Only one stretch of the data below is wanted: the lines starting at the one with "Lithops is specially" and ending at the one with "## Configuration", both included, given again exactly.

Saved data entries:
———

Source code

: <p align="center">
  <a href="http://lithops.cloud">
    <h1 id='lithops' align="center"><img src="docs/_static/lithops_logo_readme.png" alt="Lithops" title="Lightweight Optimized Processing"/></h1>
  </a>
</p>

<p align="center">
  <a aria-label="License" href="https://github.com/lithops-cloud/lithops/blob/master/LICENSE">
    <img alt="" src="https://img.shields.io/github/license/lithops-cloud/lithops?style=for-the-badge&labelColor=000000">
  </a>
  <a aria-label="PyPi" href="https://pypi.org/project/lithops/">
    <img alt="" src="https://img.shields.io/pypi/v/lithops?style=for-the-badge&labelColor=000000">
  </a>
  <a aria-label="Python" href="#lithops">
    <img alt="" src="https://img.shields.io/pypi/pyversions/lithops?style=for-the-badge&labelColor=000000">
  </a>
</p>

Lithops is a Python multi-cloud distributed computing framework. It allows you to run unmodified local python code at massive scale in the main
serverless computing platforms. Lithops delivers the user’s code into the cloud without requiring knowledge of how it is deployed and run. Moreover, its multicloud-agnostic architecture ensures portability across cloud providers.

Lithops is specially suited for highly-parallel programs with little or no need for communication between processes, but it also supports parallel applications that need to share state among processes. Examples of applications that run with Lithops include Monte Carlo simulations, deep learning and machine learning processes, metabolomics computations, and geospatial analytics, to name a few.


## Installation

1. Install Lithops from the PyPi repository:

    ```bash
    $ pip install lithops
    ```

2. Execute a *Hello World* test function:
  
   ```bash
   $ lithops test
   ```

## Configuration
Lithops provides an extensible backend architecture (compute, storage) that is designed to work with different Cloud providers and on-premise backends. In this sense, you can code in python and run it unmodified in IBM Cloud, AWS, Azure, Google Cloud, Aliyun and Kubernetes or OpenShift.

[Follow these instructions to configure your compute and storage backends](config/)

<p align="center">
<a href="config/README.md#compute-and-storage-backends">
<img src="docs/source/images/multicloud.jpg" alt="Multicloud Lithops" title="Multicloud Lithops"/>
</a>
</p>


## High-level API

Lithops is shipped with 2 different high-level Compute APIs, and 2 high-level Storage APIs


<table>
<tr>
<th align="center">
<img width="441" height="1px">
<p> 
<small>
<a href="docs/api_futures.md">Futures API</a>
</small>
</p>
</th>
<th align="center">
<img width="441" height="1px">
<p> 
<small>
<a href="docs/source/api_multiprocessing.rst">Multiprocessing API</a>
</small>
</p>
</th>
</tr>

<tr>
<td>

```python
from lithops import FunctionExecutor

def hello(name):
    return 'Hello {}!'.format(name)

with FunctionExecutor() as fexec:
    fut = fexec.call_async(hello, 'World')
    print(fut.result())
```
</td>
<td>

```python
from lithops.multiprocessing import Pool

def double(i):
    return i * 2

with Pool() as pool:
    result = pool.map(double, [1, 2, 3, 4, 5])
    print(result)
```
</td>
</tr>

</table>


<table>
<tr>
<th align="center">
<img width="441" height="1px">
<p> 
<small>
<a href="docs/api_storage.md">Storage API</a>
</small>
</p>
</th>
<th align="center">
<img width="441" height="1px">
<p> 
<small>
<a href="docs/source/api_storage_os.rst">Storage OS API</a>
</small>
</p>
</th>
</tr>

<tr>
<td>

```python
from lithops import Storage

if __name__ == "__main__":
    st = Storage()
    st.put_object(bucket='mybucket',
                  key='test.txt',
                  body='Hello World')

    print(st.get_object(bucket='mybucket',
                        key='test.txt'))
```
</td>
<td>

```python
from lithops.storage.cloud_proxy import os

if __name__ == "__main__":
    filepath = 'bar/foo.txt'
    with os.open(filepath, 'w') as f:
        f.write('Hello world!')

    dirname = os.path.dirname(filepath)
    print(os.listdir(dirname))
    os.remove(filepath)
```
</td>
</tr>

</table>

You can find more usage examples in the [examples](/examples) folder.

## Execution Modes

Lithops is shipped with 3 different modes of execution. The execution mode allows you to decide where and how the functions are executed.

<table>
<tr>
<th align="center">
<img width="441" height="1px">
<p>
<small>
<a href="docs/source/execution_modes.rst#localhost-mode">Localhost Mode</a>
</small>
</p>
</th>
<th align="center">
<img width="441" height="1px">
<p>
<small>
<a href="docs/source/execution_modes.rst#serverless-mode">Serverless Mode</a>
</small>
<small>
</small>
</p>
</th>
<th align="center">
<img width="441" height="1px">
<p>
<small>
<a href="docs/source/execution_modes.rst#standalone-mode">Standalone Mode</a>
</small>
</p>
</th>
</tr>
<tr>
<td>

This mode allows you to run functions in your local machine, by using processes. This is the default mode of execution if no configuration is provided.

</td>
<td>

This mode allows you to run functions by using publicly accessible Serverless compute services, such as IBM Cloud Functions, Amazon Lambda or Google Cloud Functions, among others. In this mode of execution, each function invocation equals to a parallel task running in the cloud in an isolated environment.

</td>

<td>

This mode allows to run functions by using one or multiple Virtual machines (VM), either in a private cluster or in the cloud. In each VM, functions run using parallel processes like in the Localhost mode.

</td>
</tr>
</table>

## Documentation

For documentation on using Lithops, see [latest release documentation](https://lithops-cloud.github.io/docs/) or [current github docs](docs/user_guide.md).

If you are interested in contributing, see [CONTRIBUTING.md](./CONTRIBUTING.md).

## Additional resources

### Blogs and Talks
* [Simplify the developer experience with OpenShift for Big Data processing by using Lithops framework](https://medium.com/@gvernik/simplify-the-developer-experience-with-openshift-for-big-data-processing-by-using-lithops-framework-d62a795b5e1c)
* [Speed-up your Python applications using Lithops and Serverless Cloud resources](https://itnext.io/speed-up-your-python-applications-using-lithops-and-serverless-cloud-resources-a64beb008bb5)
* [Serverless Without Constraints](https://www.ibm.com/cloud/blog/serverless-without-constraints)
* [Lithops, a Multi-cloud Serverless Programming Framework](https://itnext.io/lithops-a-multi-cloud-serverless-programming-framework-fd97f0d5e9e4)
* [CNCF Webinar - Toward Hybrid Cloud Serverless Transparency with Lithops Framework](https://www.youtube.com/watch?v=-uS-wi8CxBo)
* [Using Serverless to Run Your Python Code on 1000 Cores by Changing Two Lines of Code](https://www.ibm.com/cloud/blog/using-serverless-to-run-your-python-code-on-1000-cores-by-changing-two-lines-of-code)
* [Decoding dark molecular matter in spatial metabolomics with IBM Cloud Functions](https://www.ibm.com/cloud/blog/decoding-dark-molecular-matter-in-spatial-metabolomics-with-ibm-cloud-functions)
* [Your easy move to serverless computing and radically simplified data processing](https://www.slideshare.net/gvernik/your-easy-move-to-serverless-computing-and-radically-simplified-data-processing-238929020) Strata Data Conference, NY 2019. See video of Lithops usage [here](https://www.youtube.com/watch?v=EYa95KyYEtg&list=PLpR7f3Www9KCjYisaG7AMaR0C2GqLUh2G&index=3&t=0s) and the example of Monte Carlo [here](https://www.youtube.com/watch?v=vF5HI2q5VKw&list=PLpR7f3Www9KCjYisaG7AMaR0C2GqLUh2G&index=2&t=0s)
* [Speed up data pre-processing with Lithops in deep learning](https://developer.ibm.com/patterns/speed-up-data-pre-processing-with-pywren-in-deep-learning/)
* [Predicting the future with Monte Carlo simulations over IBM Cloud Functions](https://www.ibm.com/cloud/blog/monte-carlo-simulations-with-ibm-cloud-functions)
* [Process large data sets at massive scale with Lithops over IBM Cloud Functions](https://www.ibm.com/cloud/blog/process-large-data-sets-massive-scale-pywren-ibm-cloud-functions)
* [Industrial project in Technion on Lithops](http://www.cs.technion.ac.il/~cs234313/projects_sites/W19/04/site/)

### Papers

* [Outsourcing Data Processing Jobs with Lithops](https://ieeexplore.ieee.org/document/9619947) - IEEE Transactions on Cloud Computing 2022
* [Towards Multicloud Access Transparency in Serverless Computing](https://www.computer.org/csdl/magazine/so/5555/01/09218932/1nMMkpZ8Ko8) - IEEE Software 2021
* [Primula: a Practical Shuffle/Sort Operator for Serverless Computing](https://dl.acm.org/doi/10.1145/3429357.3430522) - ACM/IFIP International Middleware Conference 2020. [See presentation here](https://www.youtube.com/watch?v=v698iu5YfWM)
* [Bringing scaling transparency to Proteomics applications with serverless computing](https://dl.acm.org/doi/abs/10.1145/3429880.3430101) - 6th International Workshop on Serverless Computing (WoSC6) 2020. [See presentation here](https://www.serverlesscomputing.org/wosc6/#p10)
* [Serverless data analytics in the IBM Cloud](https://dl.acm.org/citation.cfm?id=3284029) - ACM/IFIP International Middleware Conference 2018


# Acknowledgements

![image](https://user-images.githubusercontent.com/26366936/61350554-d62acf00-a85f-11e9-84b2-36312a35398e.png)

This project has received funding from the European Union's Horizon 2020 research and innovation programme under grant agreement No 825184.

———

▸ Solved problem:
Lithops is specially suited for highly-parallel programs with little or no need for communication between processes, but it also supports parallel applications that need to share state among processes. Examples of applications that run with Lithops include Monte Carlo simulations, deep learning and machine learning processes, metabolomics computations, and geospatial analytics, to name a few.


## Installation

1. Install Lithops from the PyPi repository:

    ```bash
    $ pip install lithops
    ```

2. Execute a *Hello World* test function:
  
   ```bash
   $ lithops test
   ```

## Configuration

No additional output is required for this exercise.